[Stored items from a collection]
+++

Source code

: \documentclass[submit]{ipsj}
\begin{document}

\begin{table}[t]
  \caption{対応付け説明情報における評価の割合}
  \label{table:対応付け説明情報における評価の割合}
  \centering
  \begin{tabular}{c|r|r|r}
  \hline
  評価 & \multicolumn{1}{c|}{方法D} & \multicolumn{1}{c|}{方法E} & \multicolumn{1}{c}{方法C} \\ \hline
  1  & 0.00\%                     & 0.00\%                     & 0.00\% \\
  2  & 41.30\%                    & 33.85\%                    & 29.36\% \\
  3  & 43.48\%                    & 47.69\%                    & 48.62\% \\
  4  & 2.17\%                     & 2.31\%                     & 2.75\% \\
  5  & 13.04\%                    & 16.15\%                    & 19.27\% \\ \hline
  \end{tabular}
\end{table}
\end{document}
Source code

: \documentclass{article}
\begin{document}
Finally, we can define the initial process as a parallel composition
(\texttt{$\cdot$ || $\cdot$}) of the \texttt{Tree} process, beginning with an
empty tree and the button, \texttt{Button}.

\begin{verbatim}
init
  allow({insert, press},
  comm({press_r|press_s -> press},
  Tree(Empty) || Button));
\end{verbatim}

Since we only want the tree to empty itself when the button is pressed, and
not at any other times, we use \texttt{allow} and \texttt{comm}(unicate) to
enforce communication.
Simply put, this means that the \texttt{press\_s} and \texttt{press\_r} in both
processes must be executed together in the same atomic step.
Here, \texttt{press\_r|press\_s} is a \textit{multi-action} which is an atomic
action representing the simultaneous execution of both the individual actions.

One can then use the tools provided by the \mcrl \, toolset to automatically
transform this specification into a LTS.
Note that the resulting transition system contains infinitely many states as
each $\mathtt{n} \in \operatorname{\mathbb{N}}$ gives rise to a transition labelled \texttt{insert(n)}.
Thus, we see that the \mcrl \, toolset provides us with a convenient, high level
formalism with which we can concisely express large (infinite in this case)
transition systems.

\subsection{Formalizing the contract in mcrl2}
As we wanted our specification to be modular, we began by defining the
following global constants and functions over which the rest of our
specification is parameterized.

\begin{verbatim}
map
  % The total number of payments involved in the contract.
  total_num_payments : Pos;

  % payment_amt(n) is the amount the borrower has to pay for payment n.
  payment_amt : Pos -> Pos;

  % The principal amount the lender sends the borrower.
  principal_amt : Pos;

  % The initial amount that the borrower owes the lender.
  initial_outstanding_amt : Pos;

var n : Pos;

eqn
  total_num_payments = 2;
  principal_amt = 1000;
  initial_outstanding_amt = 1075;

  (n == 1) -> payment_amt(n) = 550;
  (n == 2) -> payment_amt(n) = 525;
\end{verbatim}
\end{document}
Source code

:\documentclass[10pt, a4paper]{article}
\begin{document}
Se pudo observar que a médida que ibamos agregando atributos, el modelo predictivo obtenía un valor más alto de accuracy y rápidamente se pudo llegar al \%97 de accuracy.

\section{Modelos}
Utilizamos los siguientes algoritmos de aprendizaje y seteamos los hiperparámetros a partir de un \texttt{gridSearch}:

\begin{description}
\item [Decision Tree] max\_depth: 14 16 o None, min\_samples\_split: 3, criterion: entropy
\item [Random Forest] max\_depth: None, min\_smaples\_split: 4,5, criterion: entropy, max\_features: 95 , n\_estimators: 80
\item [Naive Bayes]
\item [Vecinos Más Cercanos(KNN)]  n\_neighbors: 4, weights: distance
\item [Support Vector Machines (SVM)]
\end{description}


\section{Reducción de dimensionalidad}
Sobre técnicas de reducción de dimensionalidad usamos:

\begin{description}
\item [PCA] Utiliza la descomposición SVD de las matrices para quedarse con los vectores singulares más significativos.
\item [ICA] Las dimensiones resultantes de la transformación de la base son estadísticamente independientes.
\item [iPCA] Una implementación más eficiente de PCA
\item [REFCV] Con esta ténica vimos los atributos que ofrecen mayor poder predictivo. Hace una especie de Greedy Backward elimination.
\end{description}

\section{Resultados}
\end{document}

+++

[Exercise prompt] From the records above, copy each line in which the string "predictivo" occurs.

[Your response]
Se pudo observar que a médida que ibamos agregando atributos, el modelo predictivo obtenía un valor más alto de accuracy y rápidamente se pudo llegar al \%97 de accuracy.
\item [REFCV] Con esta ténica vimos los atributos que ofrecen mayor poder predictivo. Hace una especie de Greedy Backward elimination.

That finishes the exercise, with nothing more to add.